Sprawę nagłośnili dzisiaj społecznicy związani z Zielonym Toruniem. Jako pierwsi napisali o ogłoszeniu, które pojawiło się przy ulicy Bydgoskiej.
Prosimy o nieparkowanie pojazdów w dniach 19-20 lutego z uwagi na wycinkę drzew.
Takie kartki pojawiły się przy miejscach postojowych.
W południe do tematu odniósł się Miejski Zakład Komunikacji w Toruniu. MZK przyznaje, że jest odpowiedzialne za wycinkę trzech drzew, na których usunięcie zgodę wydał Kujawsko-Pomorski Wojewódzki Konserwator Zabytków. Te „zielone porządki” to element prac dotyczących modernizacji toruńskich torowisk.
Chodzi dokładnie o kasztanowca na wysokości Konopnickiej, klon na skrzyżowaniu z Klonowica oraz klon przy Bydgoskiej 96. To ostatnie drzewo ma także zagrażać bezpieczeństwu z uwagi na stan zdrowotny.

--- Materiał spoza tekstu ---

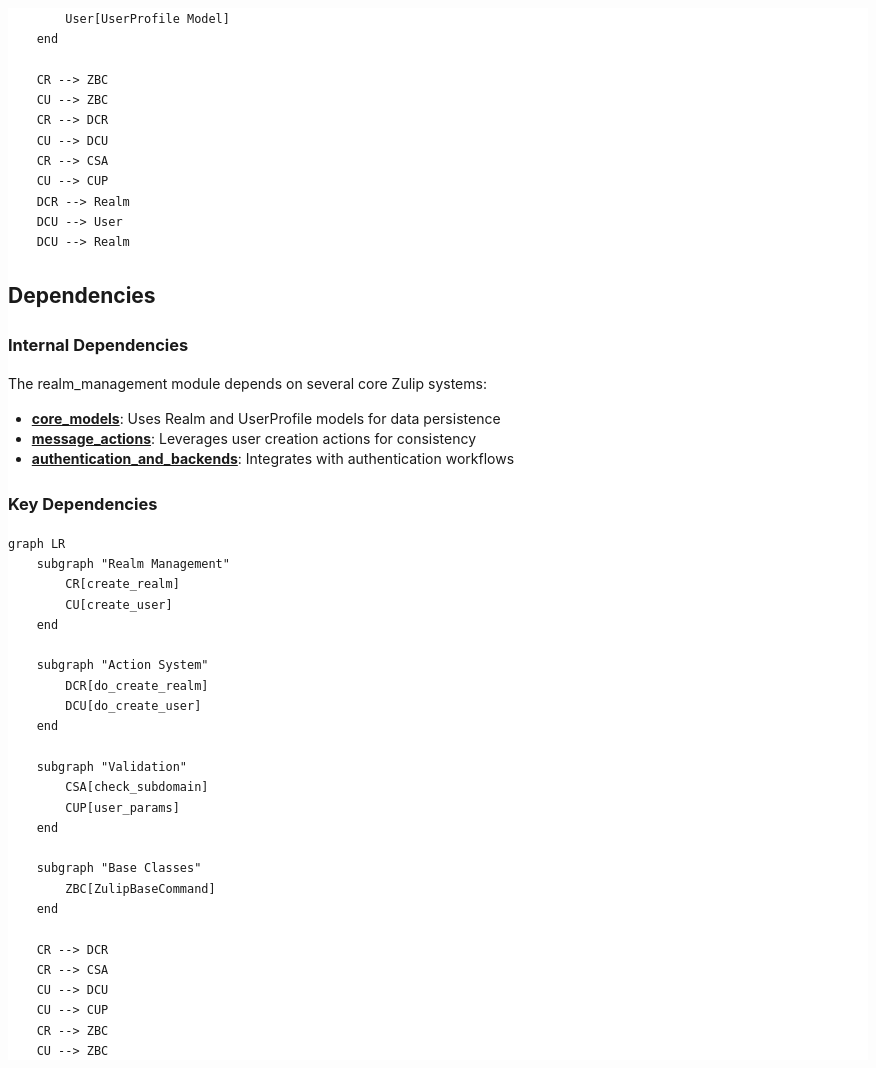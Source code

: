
 ```mermaid
        User[UserProfile Model]
    end
    
    CR --> ZBC
    CU --> ZBC
    CR --> DCR
    CU --> DCU
    CR --> CSA
    CU --> CUP
    DCR --> Realm
    DCU --> User
    DCU --> Realm
```

## Dependencies

### Internal Dependencies

The realm_management module depends on several core Zulip systems:

- **[core_models](core_models.md)**: Uses Realm and UserProfile models for data persistence
- **[message_actions](message_actions.md)**: Leverages user creation actions for consistency
- **[authentication_and_backends](authentication_and_backends.md)**: Integrates with authentication workflows

### Key Dependencies

```mermaid
graph LR
    subgraph "Realm Management"
        CR[create_realm]
        CU[create_user]
    end
    
    subgraph "Action System"
        DCR[do_create_realm]
        DCU[do_create_user]
    end
    
    subgraph "Validation"
        CSA[check_subdomain]
        CUP[user_params]
    end
    
    subgraph "Base Classes"
        ZBC[ZulipBaseCommand]
    end
    
    CR --> DCR
    CR --> CSA
    CU --> DCU
    CU --> CUP
    CR --> ZBC
    CU --> ZBC
```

Jak czytamy w komunikacie od MZK:
Usunięcie trzech drzew z alei ul. Bydgoskiej nie zagraża ciągłości zadrzewienia, jak i realnie nie zagraża zachowaniu zabytku, jaki stanowi zadrzewienie alejowe, istotne dla historycznego układu urbanistycznego Bydgoskiego Przedmieścia i Rybaków.
Miejski Zakład Komunikacji uspokaja, że wykonawca prac czyli firma Balzola otoczyła dla bezpieczeństwa bardzo duży obszar, co wzbudziło zaniepokojenie wśród mieszkańców.
Za zamieszczenie informacji mogącej budzić niepokój i wprowadzającej w błąd w imieniu wykonawcy robót budowlanych serdecznie przepraszamy.
– pisze do naszej redakcji Sylwia Derengowska rzecznik prasowy MZK.